Study material.
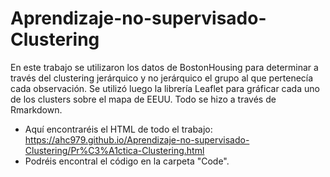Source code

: # Aprendizaje-no-supervisado-Clustering
En este trabajo se utilizaron los datos de BostonHousing para determinar a través del clustering jerárquico y no jerárquico el grupo al que pertenecía cada observación. Se utilizó luego la librería Leaflet para gráficar cada uno de los clusters sobre el mapa de EEUU. Todo se hizo a través de Rmarkdown.

- Aquí encontraréis el HTML de todo el trabajo: https://ahc979.github.io/Aprendizaje-no-supervisado-Clustering/Pr%C3%A1ctica-Clustering.html
- Podréis encontral el código en la carpeta "Code".
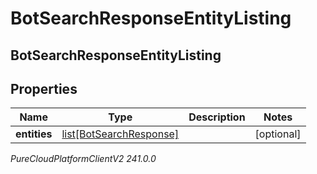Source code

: # BotSearchResponseEntityListing

## BotSearchResponseEntityListing

## Properties

|Name | Type | Description | Notes|
|------------ | ------------- | ------------- | -------------|
| **entities** | [list[BotSearchResponse]](BotSearchResponse) |  | [optional] |



_PureCloudPlatformClientV2 241.0.0_
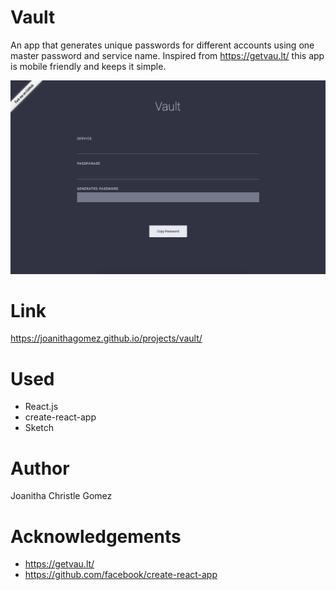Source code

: Vault
=====

An app that generates unique passwords for different accounts using one master password and service name. Inspired from https://getvau.lt/ this app is mobile friendly and keeps it simple.

![Image](vault.png)

Link
===
https://joanithagomez.github.io/projects/vault/

Used
====

* React.js
* create-react-app
* Sketch


Author
======
Joanitha Christle Gomez

Acknowledgements
==============

* https://getvau.lt/
* https://github.com/facebook/create-react-app


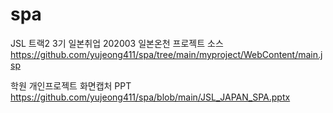 # spa
JSL 트랙2 3기 일본취업 202003 일본온천 프로젝트 소스
https://github.com/yujeong411/spa/tree/main/myproject/WebContent/main.jsp

학원 개인프로젝트 화면캡처 PPT
https://github.com/yujeong411/spa/blob/main/JSL_JAPAN_SPA.pptx
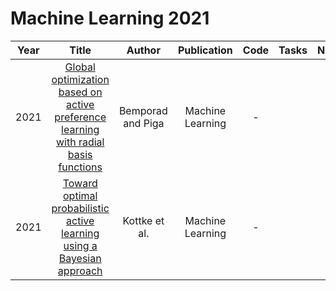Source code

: # Machine Learning 2021

| Year |                                                       Title                                                       |   Author    | Publication | Code | Tasks | Notes | Datasets| Notions |
|:----:|:-----------------------------------------------------------------------------------------------------------------:|:-----------:|:-----------:|:----:|:----:|:-----:|:-----:|:-----:|
| 2021 | [Global optimization based on active preference learning with radial basis functions](https://link.springer.com/content/pdf/10.1007/s10994-020-05935-y.pdf) | Bemporad and Piga | Machine Learning |  -   |      |       |       |       |
| 2021 |       [Toward optimal probabilistic active learning using a Bayesian approach](https://link.springer.com/content/pdf/10.1007/s10994-021-05986-9.pdf)        |   Kottke et al.   | Machine Learning |  -   |      |       |       |       |
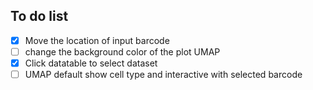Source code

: ## To do list
- [x] Move the location of input barcode
- [ ] change the background color of the plot UMAP 
- [x] Click datatable to select dataset
- [ ] UMAP default show cell type and interactive with selected barcode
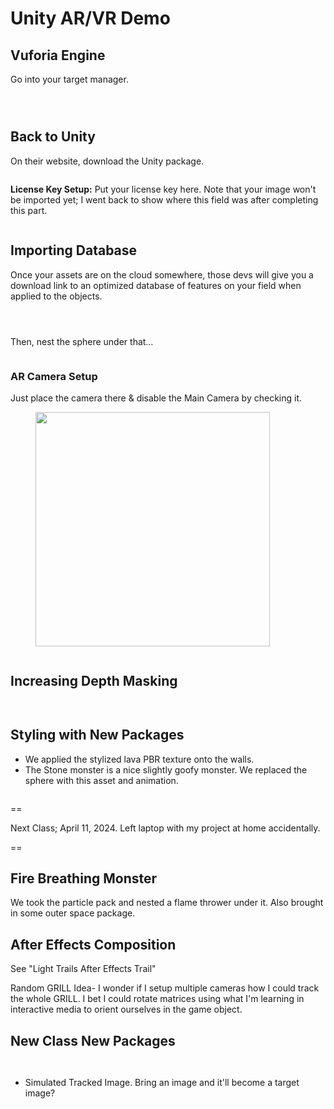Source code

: # Unity AR/VR Demo

## Vuforia Engine

Go into your target manager.

<figure><img src="../../../../.gitbook/assets/image (2) (1) (1) (1) (1) (1) (1) (1) (1) (1) (1) (1) (1) (1).png" alt=""><figcaption></figcaption></figure>

<figure><img src="../../../../.gitbook/assets/image (1) (1) (1) (1) (1) (1) (1) (1) (1) (1) (1) (1) (1) (1) (1) (1) (1) (1) (1) (1) (1) (1) (1) (1) (1) (1) (1) (1).png" alt=""><figcaption></figcaption></figure>

<figure><img src="../../../../.gitbook/assets/image (1) (1) (1) (1) (1) (1) (1) (1) (1) (1) (1) (1) (1) (1) (1) (1) (1) (1) (1) (1) (1) (1) (1) (1) (1) (1) (1).png" alt=""><figcaption></figcaption></figure>

## Back to Unity

On their website, download the Unity package.&#x20;

<figure><img src="../../../../.gitbook/assets/image (3) (1) (1) (1) (1) (1) (1) (1) (1) (1) (1).png" alt=""><figcaption></figcaption></figure>



**License Key Setup:** Put your license key here. Note that your image won't be imported yet; I went back to show where this field was after completing this part.

<figure><img src="../../../../.gitbook/assets/image (10) (1) (1) (1).png" alt=""><figcaption></figcaption></figure>

## Importing Database

Once your assets are on the cloud somewhere, those devs will give you a download link to an optimized database of features on your field when applied to the objects.

<figure><img src="../../../../.gitbook/assets/image (4) (1) (1) (1) (1) (1) (1) (1) (1) (1).png" alt=""><figcaption></figcaption></figure>





<figure><img src="../../../../.gitbook/assets/image (5) (1) (1) (1) (1) (1) (1) (1) (1) (1).png" alt=""><figcaption></figcaption></figure>



<figure><img src="../../../../.gitbook/assets/image (6) (1) (1) (1) (1) (1) (1) (1).png" alt=""><figcaption></figcaption></figure>



Then, nest the sphere under that…

<figure><img src="../../../../.gitbook/assets/image (7) (1) (1) (1) (1).png" alt=""><figcaption></figcaption></figure>

### AR Camera Setup

Just place the camera there & disable the Main Camera by checking it.&#x20;

<figure><img src="../../../../.gitbook/assets/image (9) (1) (1) (1).png" alt="" width="375"><figcaption></figcaption></figure>



<figure><img src="../../../../.gitbook/assets/image (8) (1) (1) (1).png" alt=""><figcaption></figcaption></figure>

## Increasing Depth Masking

<figure><img src="../../../../.gitbook/assets/image (11) (1).png" alt=""><figcaption></figcaption></figure>

<figure><img src="../../../../.gitbook/assets/image (12) (1).png" alt=""><figcaption></figcaption></figure>

## Styling with New Packages

* We applied the stylized lava PBR texture onto the walls.
* The Stone monster is a nice slightly goofy monster. We replaced the sphere with this asset and animation.

<figure><img src="../../../../.gitbook/assets/CleanShot 2024-04-09 at 10.35.08@2x.png" alt=""><figcaption></figcaption></figure>



\==

Next Class; April 11, 2024. Left laptop with my project at home accidentally.

\==

## Fire Breathing Monster

We took the particle pack and nested a flame thrower under it. Also brought in some outer space package.

## After Effects Composition

See "Light Trails After Effects Trail"

Random GRILL Idea- I wonder if I setup multiple cameras how I could track the whole GRILL. I bet I could rotate matrices using what I'm learning in interactive media to orient ourselves in the game object.

## New Class New Packages

<figure><img src="../../../../.gitbook/assets/CleanShot 2024-04-16 at 09.49.57@2x.png" alt=""><figcaption></figcaption></figure>

<figure><img src="../../../../.gitbook/assets/CleanShot 2024-04-16 at 09.58.36@2x.png" alt=""><figcaption></figcaption></figure>

* Simulated Tracked Image. Bring an image and it'll become a target image?

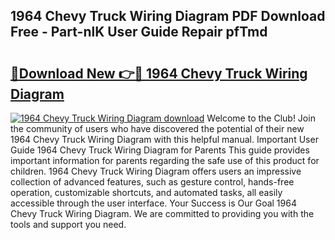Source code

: ## 1964 Chevy Truck Wiring Diagram PDF Download Free - Part-nlK User Guide Repair pfTmd

# <h2><a href="http://dfnhfoi.blite.top/?on=1964+Chevy+Truck+Wiring+Diagram">🔗Download New 👉🔴 1964 Chevy Truck Wiring Diagram</a></h2>

[![1964 Chevy Truck Wiring Diagram download](https://i.imgur.com/lujVjoI.png)](http://dfnhfoi.blite.top/?on=1964+Chevy+Truck+Wiring+Diagram)
Welcome to the Club! Join the community of users who have discovered the potential of their new 1964 Chevy Truck Wiring Diagram with this helpful manual. Important User Guide 1964 Chevy Truck Wiring Diagram for Parents This guide provides important information for parents regarding the safe use of this product for children. 1964 Chevy Truck Wiring Diagram offers users an impressive collection of advanced features, such as gesture control, hands-free operation, customizable shortcuts, and automated tasks, all easily accessible through the user interface. Your Success is Our Goal 1964 Chevy Truck Wiring Diagram. We are committed to providing you with the tools and support you need.
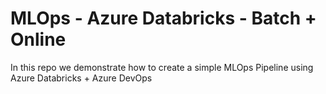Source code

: # MLOps - Azure Databricks - Batch + Online

In this repo we demonstrate how to create a simple MLOps Pipeline using Azure Databricks + Azure DevOps
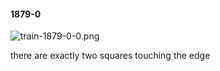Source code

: #### 1879-0
![train-1879-0-0.png](https://github.com/lil-lab/nlvr/raw/master/nlvr/train/images/71/train-1879-0-0.png "train-1879-0-0.png")

there are exactly two squares touching the edge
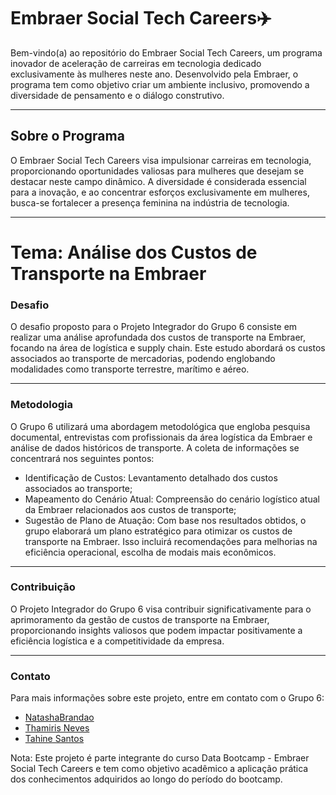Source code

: # Embraer Social Tech Careers✈️

Bem-vindo(a) ao repositório do Embraer Social Tech Careers, um programa inovador de aceleração de carreiras em tecnologia dedicado exclusivamente às mulheres neste ano. Desenvolvido pela Embraer, o programa tem como objetivo criar um ambiente inclusivo, promovendo a diversidade de pensamento e o diálogo construtivo.

---
## Sobre o Programa

O Embraer Social Tech Careers visa impulsionar carreiras em tecnologia, proporcionando oportunidades valiosas para mulheres que desejam se destacar neste campo dinâmico. A diversidade é considerada essencial para a inovação, e ao concentrar esforços exclusivamente em mulheres, busca-se fortalecer a presença feminina na indústria de tecnologia.

---
# Tema: Análise dos Custos de Transporte na Embraer 

### Desafio 
O desafio proposto para o Projeto Integrador do Grupo 6 consiste em realizar uma análise aprofundada dos custos de transporte na Embraer, focando na área de logística e supply chain. Este estudo abordará os custos associados ao transporte de mercadorias, podendo englobando modalidades como transporte terrestre, marítimo e aéreo.

---
### Metodologia
O Grupo 6 utilizará uma abordagem metodológica que engloba pesquisa documental, entrevistas com profissionais da área logística da Embraer e análise de dados históricos de transporte. A coleta de informações se concentrará nos seguintes pontos:
 - Identificação de Custos: Levantamento detalhado dos custos associados ao transporte;
 - Mapeamento do Cenário Atual: Compreensão do cenário logístico atual da Embraer relacionados aos custos de transporte;
 - Sugestão de Plano de Atuação: Com base nos resultados obtidos, o grupo elaborará um plano estratégico para otimizar os custos de transporte na Embraer. Isso incluirá recomendações para melhorias na eficiência operacional, escolha de modais mais econômicos.
---
### Contribuição
 O Projeto Integrador do Grupo 6 visa contribuir significativamente para o aprimoramento da gestão de custos de transporte na Embraer, proporcionando insights valiosos que podem impactar positivamente a eficiência logística e a competitividade da empresa.

---

### Contato
Para mais informações sobre este projeto, entre em contato com o Grupo 6:
 - [NatashaBrandao](https://github.com/NatashaB-randao)
 - [Thamiris Neves](https://github.com/ThamirisNeves)
 - [Tahine Santos](https://github.com/Tahiine)


Nota: Este projeto é parte integrante do curso Data Bootcamp - Embraer Social Tech Careers e tem como objetivo acadêmico a aplicação prática dos conhecimentos adquiridos ao longo do período do bootcamp.
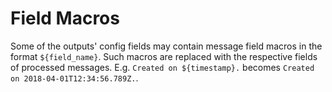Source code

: # Field Macros

Some of the outputs' config fields may contain message field macros in the
format `${field_name}`. Such macros are replaced with the respective fields of
processed messages. E.g. `Created on ${timestamp}.` becomes
`Created on 2018-04-01T12:34:56.789Z.`.

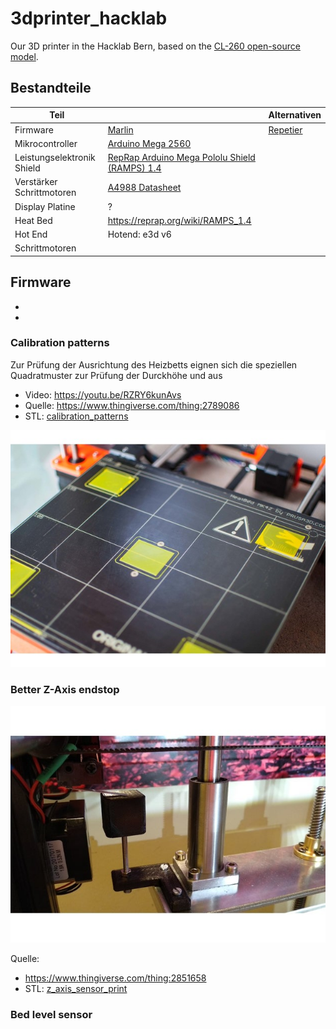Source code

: # 3dprinter_hacklab
Our 3D printer in the Hacklab Bern, based on the [CL-260 open-source model](https://www.thingiverse.com/minicooper/collections/cl-260).

## Bestandteile

| Teil |     | Alternativen |
| ---- | --- | --- |
| Firmware | [Marlin](https://github.com/MarlinFirmware/Marlin) | [Repetier](https://www.repetier.com/download-software) |
| Mikrocontroller            | [Arduino Mega 2560](https://www.3dware.ch/Iduino-MEGA2560-De.htm) |
| Leistungselektronik Shield | [RepRap Arduino Mega Pololu Shield (RAMPS) 1.4](https://reprap.org/wiki/RAMPS_1.4) |
| Verstärker Schrittmotoren  | [A4988 Datasheet](https://www.allegromicro.com/~/media/Files/Datasheets/A4988-Datasheet.ashx) |
| Display Platine     | ?   |
| Heat Bed            | https://reprap.org/wiki/RAMPS_1.4    |
| Hot End             | Hotend: e3d v6 |
| Schrittmotoren      |     |

## Firmware

- 
- 

### Calibration patterns

Zur Prüfung der Ausrichtung des Heizbetts eignen sich die speziellen Quadratmuster zur Prüfung
der Durckhöhe und aus

- Video: https://youtu.be/RZRY6kunAvs
- Quelle: https://www.thingiverse.com/thing:2789086
- STL: [calibration_patterns](calibration_patterns)

![Calibration Patterns](calibration_patterns/a11e319e6441382d85e158443514f1c2_preview_featured.jpg)

### Better Z-Axis endstop

![Z-Axis Endstop](z_axis_sensor_print/5cc3017be026a4b2a4c0659578d3ea0d_preview_featured.jpg)

Quelle:
- https://www.thingiverse.com/thing:2851658
- STL: [z_axis_sensor_print](z_axis_sensor_print)

### Bed level sensor



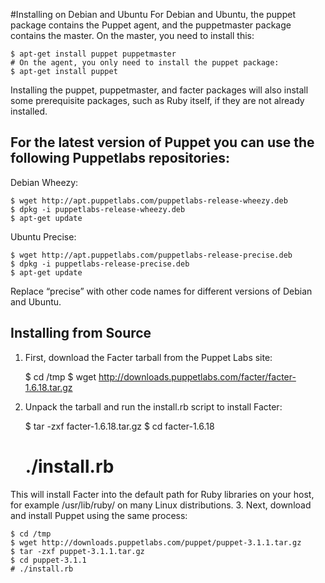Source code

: #Installing on Debian and Ubuntu
For Debian and Ubuntu, the puppet package contains the Puppet agent, and the puppetmaster package contains the
master. On the master, you need to install this:
	
	$ apt-get install puppet puppetmaster
	# On the agent, you only need to install the puppet package:
	$ apt-get install puppet

Installing the puppet, puppetmaster, and facter packages will also install some prerequisite packages, such
as Ruby itself, if they are not already installed.

<h2> For the latest version of Puppet you can use the following Puppetlabs repositories:</h2>
Debian Wheezy:

	$ wget http://apt.puppetlabs.com/puppetlabs-release-wheezy.deb
	$ dpkg -i puppetlabs-release-wheezy.deb
	$ apt-get update

Ubuntu Precise:

	$ wget http://apt.puppetlabs.com/puppetlabs-release-precise.deb
	$ dpkg -i puppetlabs-release-precise.deb
	$ apt-get update
Replace “precise” with other code names for different versions of Debian and Ubuntu.

<h2> Installing from Source </h2>

1. First, download the Facter tarball from the Puppet Labs site:

	$ cd /tmp
	$ wget http://downloads.puppetlabs.com/facter/facter-1.6.18.tar.gz
2. Unpack the tarball and run the install.rb script to install Facter:

	$ tar -zxf facter-1.6.18.tar.gz
	$ cd facter-1.6.18
	# ./install.rb
This will install Facter into the default path for Ruby libraries on your host, for example /usr/lib/ruby/ on many
Linux distributions.
3. Next, download and install Puppet using the same process:

	$ cd /tmp
	$ wget http://downloads.puppetlabs.com/puppet/puppet-3.1.1.tar.gz
	$ tar -zxf puppet-3.1.1.tar.gz
	$ cd puppet-3.1.1
	# ./install.rb
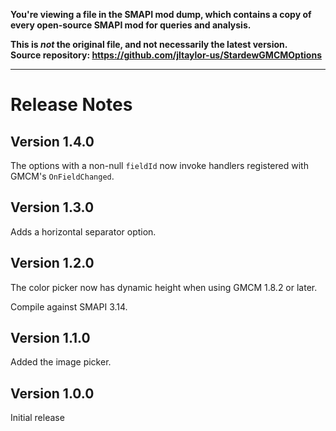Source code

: **You're viewing a file in the SMAPI mod dump, which contains a copy of every open-source SMAPI mod
for queries and analysis.**

**This is _not_ the original file, and not necessarily the latest version.**  
**Source repository: https://github.com/jltaylor-us/StardewGMCMOptions**

----


# Release Notes

## Version 1.4.0

The options with a non-null `fieldId` now invoke handlers registered
with GMCM's `OnFieldChanged`.

## Version 1.3.0

Adds a horizontal separator option.

## Version 1.2.0

The color picker now has dynamic height when using GMCM 1.8.2 or later.

Compile against SMAPI 3.14.

## Version 1.1.0

Added the image picker.

## Version 1.0.0

Initial release
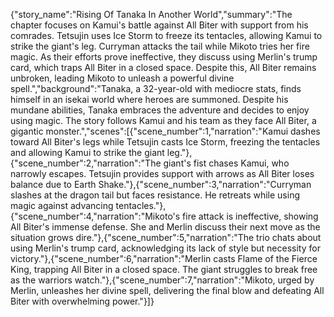 {"story_name":"Rising Of Tanaka In Another World","summary":"The chapter focuses on Kamui's battle against All Biter with support from his comrades. Tetsujin uses Ice Storm to freeze its tentacles, allowing Kamui to strike the giant's leg. Curryman attacks the tail while Mikoto tries her fire magic. As their efforts prove ineffective, they discuss using Merlin's trump card, which traps All Biter in a closed space. Despite this, All Biter remains unbroken, leading Mikoto to unleash a powerful divine spell.","background":"Tanaka, a 32-year-old with mediocre stats, finds himself in an isekai world where heroes are summoned. Despite his mundane abilities, Tanaka embraces the adventure and decides to enjoy using magic. The story follows Kamui and his team as they face All Biter, a gigantic monster.","scenes":[{"scene_number":1,"narration":"Kamui dashes toward All Biter's legs while Tetsujin casts Ice Storm, freezing the tentacles and allowing Kamui to strike the giant leg."},{"scene_number":2,"narration":"The giant's fist chases Kamui, who narrowly escapes. Tetsujin provides support with arrows as All Biter loses balance due to Earth Shake."},{"scene_number":3,"narration":"Curryman slashes at the dragon tail but faces resistance. He retreats while using magic against advancing tentacles."},{"scene_number":4,"narration":"Mikoto's fire attack is ineffective, showing All Biter's immense defense. She and Merlin discuss their next move as the situation grows dire."},{"scene_number":5,"narration":"The trio chats about using Merlin's trump card, acknowledging its lack of style but necessity for victory."},{"scene_number":6,"narration":"Merlin casts Flame of the Fierce King, trapping All Biter in a closed space. The giant struggles to break free as the warriors watch."},{"scene_number":7,"narration":"Mikoto, urged by Merlin, unleashes her divine spell, delivering the final blow and defeating All Biter with overwhelming power."}]}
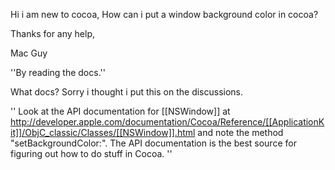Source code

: Hi i am new to cocoa, How can i put a window background color in cocoa? 

Thanks for any help,

Mac Guy

''By reading the docs.''

What docs? Sorry i thought i put this on the discussions. 

''
Look at the API documentation for [[NSWindow]] at http://developer.apple.com/documentation/Cocoa/Reference/[[ApplicationKit]]/ObjC_classic/Classes/[[NSWindow]].html and note the method "setBackgroundColor:".  The API documentation is the best source for figuring out how to do stuff in Cocoa.
''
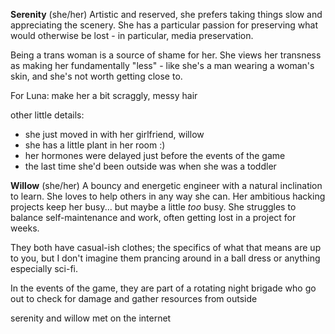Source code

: **Serenity** (she/her)
Artistic and reserved, she prefers taking things slow and appreciating the scenery.
She has a particular passion for preserving what would otherwise be lost - in particular, media preservation.

Being a trans woman is a source of shame for her. She views her transness as making her fundamentally "less" -  like she's a man wearing a woman's skin, and she's not worth getting close to.

For Luna: make her a bit scraggly, messy hair

other little details:
* she just moved in with her girlfriend, willow
* she has a little plant in her room :)
* her hormones were delayed just before the events of the game
* the last time she'd been outside was when she was a toddler

**Willow** (she/her)
A bouncy and energetic engineer with a natural inclination to learn. She loves to help others in any way she can.
Her ambitious hacking projects keep her busy... but maybe a little *too* busy. She struggles to balance self-maintenance and work, often getting lost in a project for weeks.

They both have casual-ish clothes; the specifics of what that means are up to you, but I don't imagine them prancing around in a ball dress or anything especially sci-fi.

In the events of the game, they are part of a rotating night brigade who go out to check for damage and gather resources from outside

serenity and willow met on the internet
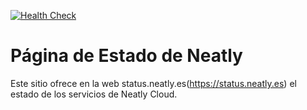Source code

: [![Health Check](../../actions/workflows/health-check.yml/badge.svg)](../../actions/workflows/health-check.yml)

# Página de Estado de Neatly

Este sitio ofrece en la web status.neatly.es(https://status.neatly.es) el estado de los servicios de Neatly Cloud.
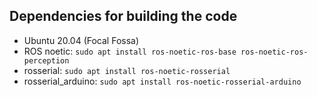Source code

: ## Dependencies for building the code
- Ubuntu 20.04 (Focal Fossa)
- ROS noetic: `sudo apt install ros-noetic-ros-base ros-noetic-ros-perception`
- rosserial: `sudo apt install ros-noetic-rosserial`
- rosserial_arduino: `sudo apt install ros-noetic-rosserial-arduino`
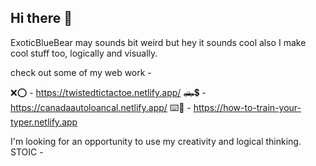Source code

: ## Hi there 👋

ExoticBlueBear may sounds bit weird but hey it sounds cool also I make cool stuff too, logically and visually. 

check out some of my web work - 

❌⭕️ - https://twistedtictactoe.netlify.app/
🛻💲 - https://canadaautoloancal.netlify.app/
⌨️🐲 - https://how-to-train-your-typer.netlify.app

I'm looking for an opportunity to use my creativity and logical thinking. STOIC -
<!--
**Exoticbluebear/Exoticbluebear** is a ✨ _special_ ✨ repository because its `README.md` (this file) appears on your GitHub profile.

Here are some ideas to get you started:

- 🔭 I’m currently working on ...
- 🌱 I’m currently learning ...
- 👯 I’m looking to collaborate on ...
- 🤔 I’m looking for help with ...
- 💬 Ask me about ...
- 📫 How to reach me: ...
- 😄 Pronouns: ...
- ⚡ Fun fact: ...
-->
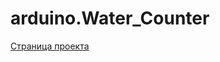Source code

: # arduino.Water_Counter

[Страница проекта](http://blog.instalator.ru/2016/01/%D1%81%D0%BD%D1%8F%D1%82%D0%B8%D0%B5-%D0%BF%D0%BE%D0%BA%D0%B0%D0%B7%D0%B0%D0%BD%D0%B8%D0%B9-%D1%81-%D0%B2%D0%BE%D0%B4%D0%BE%D1%81%D1%87%D0%B5%D1%82%D1%87%D0%B8%D0%BA%D0%BE%D0%B2/)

The problem.
Your answer must be the exact lines from the records above, from the one containing "Zur Prüfung der" through the one containing "Linux distributions.", both included, with every picture left out.

Task solution.
Zur Prüfung der Ausrichtung des Heizbetts eignen sich die speziellen Quadratmuster zur Prüfung
der Durckhöhe und aus

- Video: https://youtu.be/RZRY6kunAvs
- Quelle: https://www.thingiverse.com/thing:2789086
- STL: [calibration_patterns](calibration_patterns)

![Calibration Patterns](calibration_patterns/a11e319e6441382d85e158443514f1c2_preview_featured.jpg)

### Better Z-Axis endstop

![Z-Axis Endstop](z_axis_sensor_print/5cc3017be026a4b2a4c0659578d3ea0d_preview_featured.jpg)

Quelle:
- https://www.thingiverse.com/thing:2851658
- STL: [z_axis_sensor_print](z_axis_sensor_print)

### Bed level sensor



Source code

: #Installing on Debian and Ubuntu
For Debian and Ubuntu, the puppet package contains the Puppet agent, and the puppetmaster package contains the
master. On the master, you need to install this:
	
	$ apt-get install puppet puppetmaster
	# On the agent, you only need to install the puppet package:
	$ apt-get install puppet

Installing the puppet, puppetmaster, and facter packages will also install some prerequisite packages, such
as Ruby itself, if they are not already installed.

<h2> For the latest version of Puppet you can use the following Puppetlabs repositories:</h2>
Debian Wheezy:

	$ wget http://apt.puppetlabs.com/puppetlabs-release-wheezy.deb
	$ dpkg -i puppetlabs-release-wheezy.deb
	$ apt-get update

Ubuntu Precise:

	$ wget http://apt.puppetlabs.com/puppetlabs-release-precise.deb
	$ dpkg -i puppetlabs-release-precise.deb
	$ apt-get update
Replace “precise” with other code names for different versions of Debian and Ubuntu.

<h2> Installing from Source </h2>

1. First, download the Facter tarball from the Puppet Labs site:

	$ cd /tmp
	$ wget http://downloads.puppetlabs.com/facter/facter-1.6.18.tar.gz
2. Unpack the tarball and run the install.rb script to install Facter:

	$ tar -zxf facter-1.6.18.tar.gz
	$ cd facter-1.6.18
	# ./install.rb
This will install Facter into the default path for Ruby libraries on your host, for example /usr/lib/ruby/ on many
Linux distributions.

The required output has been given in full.